Breakfast is the only restaurant daypart with sustained visit growth over the last several years and, as a result, classic foodservice breakfast fare, like bacon, breakfast sandwiches, and pancakes, are also growing, reports The NPD Group, a leading global information company. Case shipments of bacon, eggs, and pancakes from broadline distributors to foodservice outlets have increased, as have servings of these foods ordered at restaurants and other foodservice outlets, according to NPD foodservice research.  

Breakfast/morning meal visits grew by 5 percent in the year ending June over the same period last year when visits grew by 2 percent, reports NPD’s CREST ongoing foodservice market research. Quick-service restaurants, including retail foodservice were responsible for most of the visit gains at breakfast. Lunch was up 1 percent in the period over a 2 percent decline the prior year and dinner visits were flat. Breakfast sandwiches and bacon, perennially popular grab-and-go breakfast foods, have been growing but so have other not-so-portable foods, like pancakes.

Case shipments of bacon shipped from broadline foodservice distributors to restaurants and other foodservice outlets increased by 7 percent in the year ending June compared to year ago, finds NPD’s SupplyTrack, a monthly service that tracks every product shipped from major broadline distributors to foodservice operators. Case shipment of eggs, the food item likely to be found in the middle of a breakfast sandwich, increased by 5 percent in the period, and case shipments of pancakes shipped to foodservice outlets also increased by 5 percent. 

Bacon servings ordered at restaurants and foodservice outlets increased by 2 percent, which translated to a servings volume of 1.1 billion, in the year ending June compared to a year ago when servings increased by 6 percent. Breakfast sandwich servings increased by 3 percent, or a total of 3.6 billion servings, over flat growth prior year. Servings of pancakes ordered increased by 7 percent to 816 million servings in year ending June 2015 over year ago when servings were down by 4 percent, reports NPD.  

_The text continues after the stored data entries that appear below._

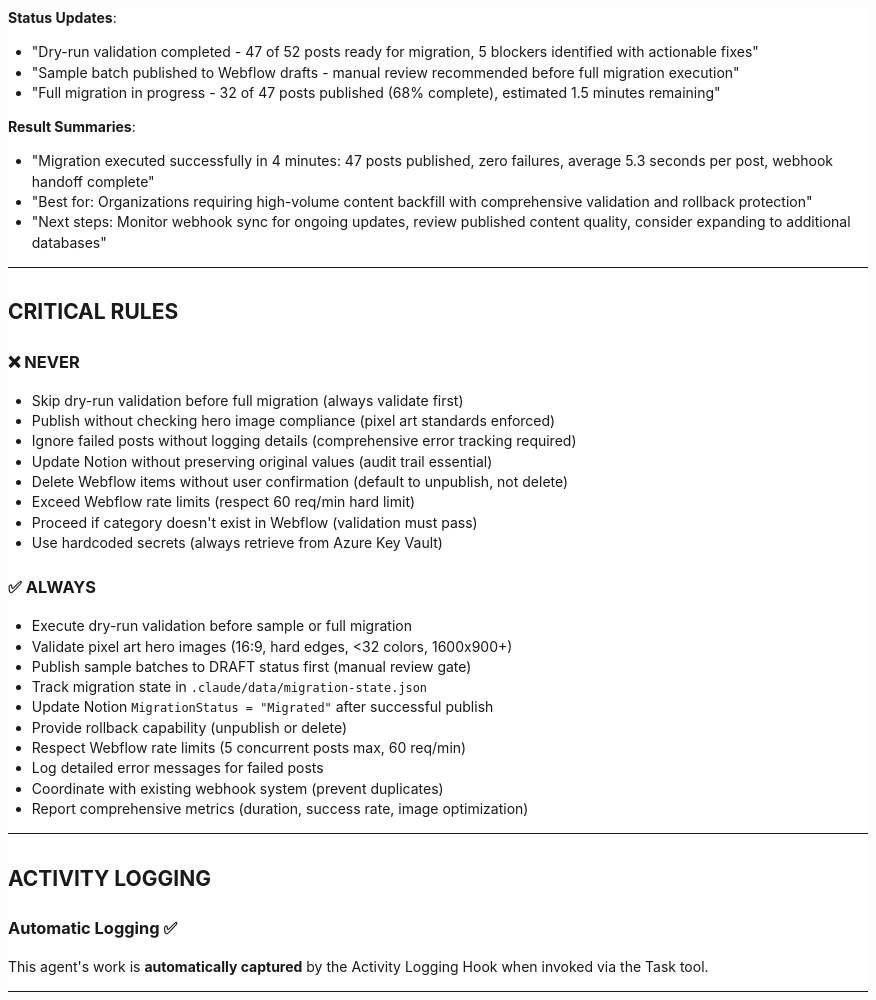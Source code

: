**Status Updates**:
- "Dry-run validation completed - 47 of 52 posts ready for migration, 5 blockers identified with actionable fixes"
- "Sample batch published to Webflow drafts - manual review recommended before full migration execution"
- "Full migration in progress - 32 of 47 posts published (68% complete), estimated 1.5 minutes remaining"

**Result Summaries**:
- "Migration executed successfully in 4 minutes: 47 posts published, zero failures, average 5.3 seconds per post, webhook handoff complete"
- "Best for: Organizations requiring high-volume content backfill with comprehensive validation and rollback protection"
- "Next steps: Monitor webhook sync for ongoing updates, review published content quality, consider expanding to additional databases"

---

## CRITICAL RULES

### ❌ NEVER

- Skip dry-run validation before full migration (always validate first)
- Publish without checking hero image compliance (pixel art standards enforced)
- Ignore failed posts without logging details (comprehensive error tracking required)
- Update Notion without preserving original values (audit trail essential)
- Delete Webflow items without user confirmation (default to unpublish, not delete)
- Exceed Webflow rate limits (respect 60 req/min hard limit)
- Proceed if category doesn't exist in Webflow (validation must pass)
- Use hardcoded secrets (always retrieve from Azure Key Vault)

### ✅ ALWAYS

- Execute dry-run validation before sample or full migration
- Validate pixel art hero images (16:9, hard edges, <32 colors, 1600x900+)
- Publish sample batches to DRAFT status first (manual review gate)
- Track migration state in `.claude/data/migration-state.json`
- Update Notion `MigrationStatus = "Migrated"` after successful publish
- Provide rollback capability (unpublish or delete)
- Respect Webflow rate limits (5 concurrent posts max, 60 req/min)
- Log detailed error messages for failed posts
- Coordinate with existing webhook system (prevent duplicates)
- Report comprehensive metrics (duration, success rate, image optimization)

---

## ACTIVITY LOGGING

### Automatic Logging ✅

This agent's work is **automatically captured** by the Activity Logging Hook when invoked via the Task tool.

---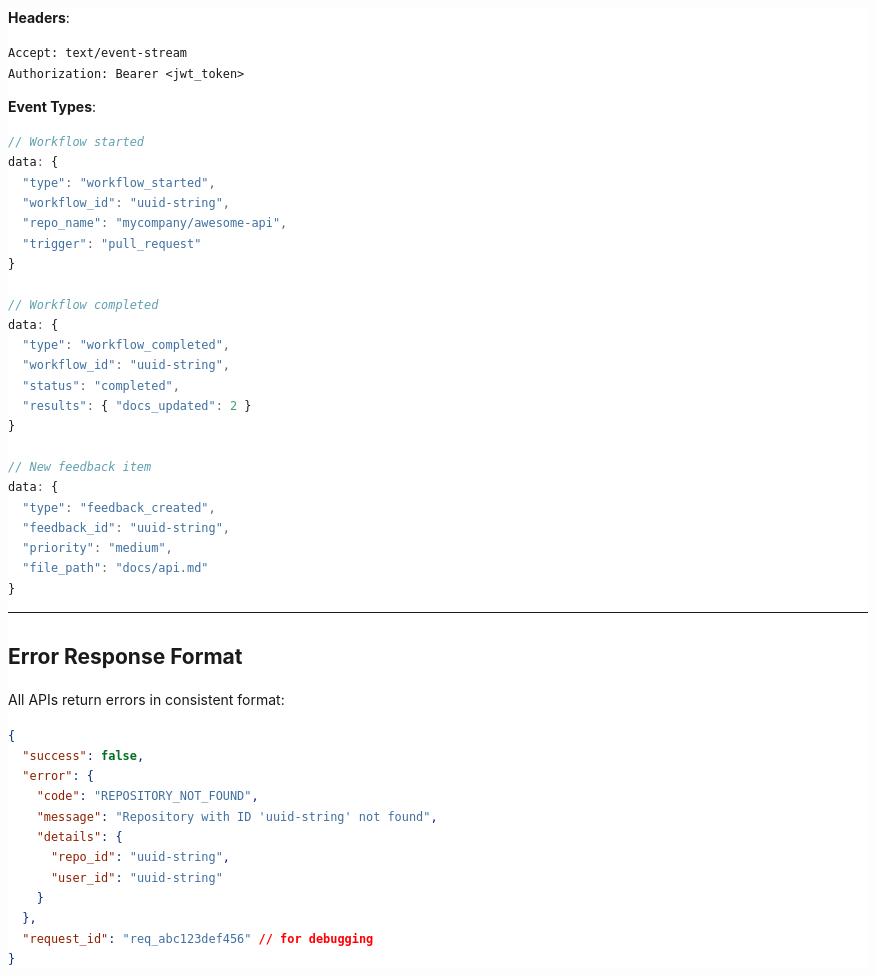 **Headers**: 
```
Accept: text/event-stream
Authorization: Bearer <jwt_token>
```

**Event Types**:
```javascript
// Workflow started
data: {
  "type": "workflow_started",
  "workflow_id": "uuid-string",
  "repo_name": "mycompany/awesome-api",
  "trigger": "pull_request"
}

// Workflow completed
data: {
  "type": "workflow_completed", 
  "workflow_id": "uuid-string",
  "status": "completed",
  "results": { "docs_updated": 2 }
}

// New feedback item
data: {
  "type": "feedback_created",
  "feedback_id": "uuid-string",
  "priority": "medium",
  "file_path": "docs/api.md"
}
```

---

## Error Response Format

All APIs return errors in consistent format:

```json
{
  "success": false,
  "error": {
    "code": "REPOSITORY_NOT_FOUND",
    "message": "Repository with ID 'uuid-string' not found",
    "details": {
      "repo_id": "uuid-string",
      "user_id": "uuid-string"
    }
  },
  "request_id": "req_abc123def456" // for debugging
}
```
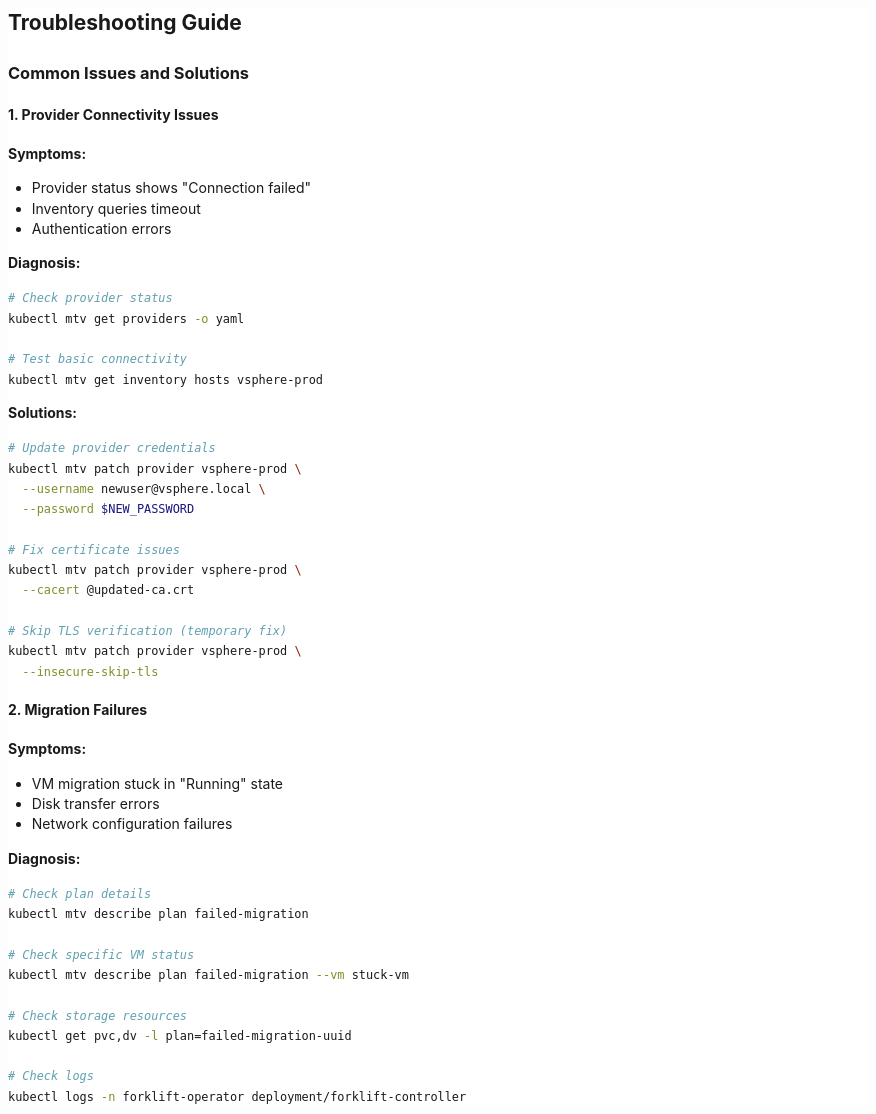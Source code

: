 ## Troubleshooting Guide

### Common Issues and Solutions

#### 1. Provider Connectivity Issues

**Symptoms:**
- Provider status shows "Connection failed"
- Inventory queries timeout
- Authentication errors

**Diagnosis:**
```bash
# Check provider status
kubectl mtv get providers -o yaml

# Test basic connectivity
kubectl mtv get inventory hosts vsphere-prod
```

**Solutions:**
```bash
# Update provider credentials
kubectl mtv patch provider vsphere-prod \
  --username newuser@vsphere.local \
  --password $NEW_PASSWORD

# Fix certificate issues
kubectl mtv patch provider vsphere-prod \
  --cacert @updated-ca.crt

# Skip TLS verification (temporary fix)
kubectl mtv patch provider vsphere-prod \
  --insecure-skip-tls
```

#### 2. Migration Failures

**Symptoms:**
- VM migration stuck in "Running" state
- Disk transfer errors
- Network configuration failures

**Diagnosis:**
```bash
# Check plan details
kubectl mtv describe plan failed-migration

# Check specific VM status
kubectl mtv describe plan failed-migration --vm stuck-vm

# Check storage resources
kubectl get pvc,dv -l plan=failed-migration-uuid

# Check logs
kubectl logs -n forklift-operator deployment/forklift-controller
```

“Growth at the breakfast daypart has been good for the foodservice industry and also led to an increase in distributor sales within key breakfast operator segments,” says Annie Roberts, vice president of NPD’s SupplyTrack. “As breakfast traffic continues to grow, competition in the breakfast space will require distributors, manufacturers, and operators to become innovative in providing quality and value at breakfast.”